This is where automated data orchestration becomes the key to streamlining workflows across the entire lifecycle. It allows teams to automate, monitor, and scale operations by transforming disconnected processes into a cohesive system, minimizing manual intervention and reducing errors.
Let’s review the most popular options available in the market.
Data Orchestration Tools
The three leading orchestration tools in the market are:
- Apache Airflow: An open-source and community-driven tool with robust features but a steep learning curve. Managed versions like Google Cloud Composer and Amazon MWAA simplify deployment but tie users to specific cloud providers.
- Prefect: A modern, cloud-agnostic, and easy-to-configure solution emphasizing scalability, portability, and developer-friendly features that allow for flexible orchestration. Prefect’s architecture also supports running workflows in hybrid environments, seamlessly bridging on-premises and cloud solutions.
- Dagster: Designed for data-aware orchestration, Dagster prioritizes validation, lineage, and developer productivity, making it ideal for teams handling complex pipelines.

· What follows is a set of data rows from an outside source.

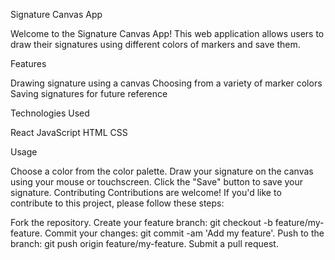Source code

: Signature Canvas App

Welcome to the Signature Canvas App! This web application allows users to draw their signatures using different colors of markers and save them.

Features

Drawing signature using a canvas
Choosing from a variety of marker colors
Saving signatures for future reference

Technologies Used

React
JavaScript
HTML
CSS

Usage

Choose a color from the color palette.
Draw your signature on the canvas using your mouse or touchscreen.
Click the "Save" button to save your signature.
Contributing
Contributions are welcome! If you'd like to contribute to this project, please follow these steps:

Fork the repository.
Create your feature branch: git checkout -b feature/my-feature.
Commit your changes: git commit -am 'Add my feature'.
Push to the branch: git push origin feature/my-feature.
Submit a pull request.
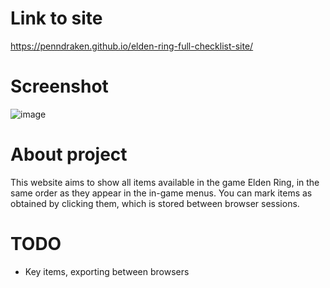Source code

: # Link to site
https://penndraken.github.io/elden-ring-full-checklist-site/

# Screenshot
![image](https://github.com/user-attachments/assets/c576ea11-b622-44d7-997e-195d18ec621f)

# About project
This website aims to show all items available in the game Elden Ring, in the same order as they appear in the in-game menus. You can mark items as obtained by clicking them, which is stored between browser sessions.

# TODO
- Key items, exporting between browsers
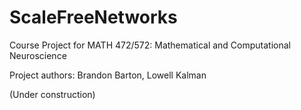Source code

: # ScaleFreeNetworks

Course Project for MATH 472/572: Mathematical and Computational Neuroscience 

Project authors: Brandon Barton, Lowell Kalman

(Under construction)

At The Scalable Way, we have worked with both Airflow and Prefect in a few projects. We advise Prefect for a lightweight setup with fewer deployment things to worry about.
What is Prefect Cloud?
Prefect Cloud is a fully managed orchestration platform that simplifies running and monitoring Python-based workflows without the overhead of managing infrastructure. It’s well-suited for teams looking to automate data workflows, from ingestion and transformation to serving.
Its strengths include:
- Scalability: Handles thousands of workflows with ease.
- Monitoring and alerting: Built-in features simplify issue detection and resolution.
- Cloud-agnostic architecture: Runs seamlessly across environments, avoiding vendor lock-in.
By automating the orchestration layer, Prefect Cloud allows teams to focus on building robust pipelines without the overhead of managing infrastructure.
Common Struggle for Prefect Users: Deployment
Adopting Prefect as an orchestrator unlocks many possibilities, but like any powerful tool, it comes with a learning curve. Prefect flexibility and a developer-first approach can initially feel daunting for teams unfamiliar with building solid deployment solutions.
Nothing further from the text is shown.